66c991e5.jpgそのホテルには内部に屋台がいくつもあり、土産物街があり館内のあちこちに案内標識があった。
島そのものがホテルという、誰がどうやって作ったのか見当もつかない巨大建築物である。

一歩外に出ると、
薄暗い外壁と無数の配管がどこまでも続いていて、さながらバイオハザードそのもの。一度ここで迷ったら、おそらく朝まで部屋には帰れるまい。

幾度か日帰りで温泉には来ていたが、
泊まったのは初めてだった。

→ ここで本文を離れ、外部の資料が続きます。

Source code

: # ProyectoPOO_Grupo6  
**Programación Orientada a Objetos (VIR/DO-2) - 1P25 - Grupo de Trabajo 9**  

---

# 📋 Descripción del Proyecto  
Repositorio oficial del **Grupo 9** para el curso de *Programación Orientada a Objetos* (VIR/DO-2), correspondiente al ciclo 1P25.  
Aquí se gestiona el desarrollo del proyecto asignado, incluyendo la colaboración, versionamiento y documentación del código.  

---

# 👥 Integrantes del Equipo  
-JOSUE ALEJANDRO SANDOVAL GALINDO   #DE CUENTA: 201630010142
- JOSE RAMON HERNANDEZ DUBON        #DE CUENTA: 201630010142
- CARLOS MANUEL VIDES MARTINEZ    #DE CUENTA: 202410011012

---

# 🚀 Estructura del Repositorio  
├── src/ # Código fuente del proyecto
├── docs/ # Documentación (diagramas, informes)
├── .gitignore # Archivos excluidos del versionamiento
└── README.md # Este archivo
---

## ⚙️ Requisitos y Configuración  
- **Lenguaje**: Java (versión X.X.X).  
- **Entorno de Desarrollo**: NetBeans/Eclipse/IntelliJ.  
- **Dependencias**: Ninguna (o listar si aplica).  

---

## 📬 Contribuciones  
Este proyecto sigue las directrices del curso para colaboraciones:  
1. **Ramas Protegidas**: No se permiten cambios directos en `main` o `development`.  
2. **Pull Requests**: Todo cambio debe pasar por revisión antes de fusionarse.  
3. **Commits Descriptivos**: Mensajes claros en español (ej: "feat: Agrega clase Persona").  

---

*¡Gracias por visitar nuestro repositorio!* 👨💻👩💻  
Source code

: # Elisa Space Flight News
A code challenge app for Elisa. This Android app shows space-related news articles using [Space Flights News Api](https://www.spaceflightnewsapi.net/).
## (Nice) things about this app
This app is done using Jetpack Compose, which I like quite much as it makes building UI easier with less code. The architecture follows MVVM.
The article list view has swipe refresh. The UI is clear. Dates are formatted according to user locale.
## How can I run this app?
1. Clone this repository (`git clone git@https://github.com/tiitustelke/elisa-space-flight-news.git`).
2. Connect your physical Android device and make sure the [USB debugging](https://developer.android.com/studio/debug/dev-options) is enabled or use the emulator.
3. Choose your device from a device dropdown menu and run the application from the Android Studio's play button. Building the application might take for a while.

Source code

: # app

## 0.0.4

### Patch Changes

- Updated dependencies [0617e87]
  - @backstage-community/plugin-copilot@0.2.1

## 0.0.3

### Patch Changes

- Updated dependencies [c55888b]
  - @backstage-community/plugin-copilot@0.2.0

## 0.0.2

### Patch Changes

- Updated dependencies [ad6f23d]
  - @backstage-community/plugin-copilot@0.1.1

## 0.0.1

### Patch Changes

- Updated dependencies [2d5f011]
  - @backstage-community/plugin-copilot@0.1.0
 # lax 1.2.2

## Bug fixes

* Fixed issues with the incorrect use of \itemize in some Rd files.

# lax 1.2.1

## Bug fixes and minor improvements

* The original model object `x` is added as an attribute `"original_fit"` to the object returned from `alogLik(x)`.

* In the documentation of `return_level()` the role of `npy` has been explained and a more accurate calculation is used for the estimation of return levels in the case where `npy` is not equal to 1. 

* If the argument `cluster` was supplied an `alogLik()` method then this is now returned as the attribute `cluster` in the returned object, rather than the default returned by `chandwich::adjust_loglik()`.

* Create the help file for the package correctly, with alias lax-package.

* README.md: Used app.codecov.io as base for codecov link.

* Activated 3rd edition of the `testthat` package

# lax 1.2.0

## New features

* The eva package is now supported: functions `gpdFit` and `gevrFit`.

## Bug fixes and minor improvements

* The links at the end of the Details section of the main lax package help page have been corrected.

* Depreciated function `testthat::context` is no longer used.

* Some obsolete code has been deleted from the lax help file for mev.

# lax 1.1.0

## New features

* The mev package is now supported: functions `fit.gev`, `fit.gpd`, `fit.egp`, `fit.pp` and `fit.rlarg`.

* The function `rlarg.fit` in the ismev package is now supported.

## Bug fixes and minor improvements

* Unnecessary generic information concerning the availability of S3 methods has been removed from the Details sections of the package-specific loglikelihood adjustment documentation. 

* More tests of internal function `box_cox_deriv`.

それも島の一番山頂部の部屋。
いつか面白がって侵入したのが、
まさか宿泊することになるとは。

眼下に港をのぞむ。
町の灯がほんの一握りしかない。
背の高いビルもない。
窓を開けても、電車の音も車の喧騒も入ってはこない。

波打ち際の洞窟風呂では、荒い波が砕ける音だけが夜の闇にこだましていた。

スケッチブックも読み物もないから、
静かに観念してただ街を眺めていよう。

一年か2年に一度訪れるたび面白がって散策するうちに10年近くが過ぎ、いつの間にか遥か半島の裏側のこの小さな港町は、街灯りから内部を想像できるくらい、勝手知ったる街になった。

あの、灯りの全くない奥のあたりが、
きっと那智の滝。
聞けばライティングされるのは本当に稀だという。
かつて私は初めて訪れた時に、偶然にも暗闇に浮かび上がる神がかりなまでに美しい滝の姿を見た。
そしてあの滝が、誰にも見られていなくともただそこでどうどうと流れ落ち続けるのだという当たり前の事実に、何故だかひどく感動した。

あれはいろんな事共と一緒に、
きっと一瞬の永遠のようなものだった。

今こうして眺める町の灯は、かつてのどの時よりも穏やかに感じられる。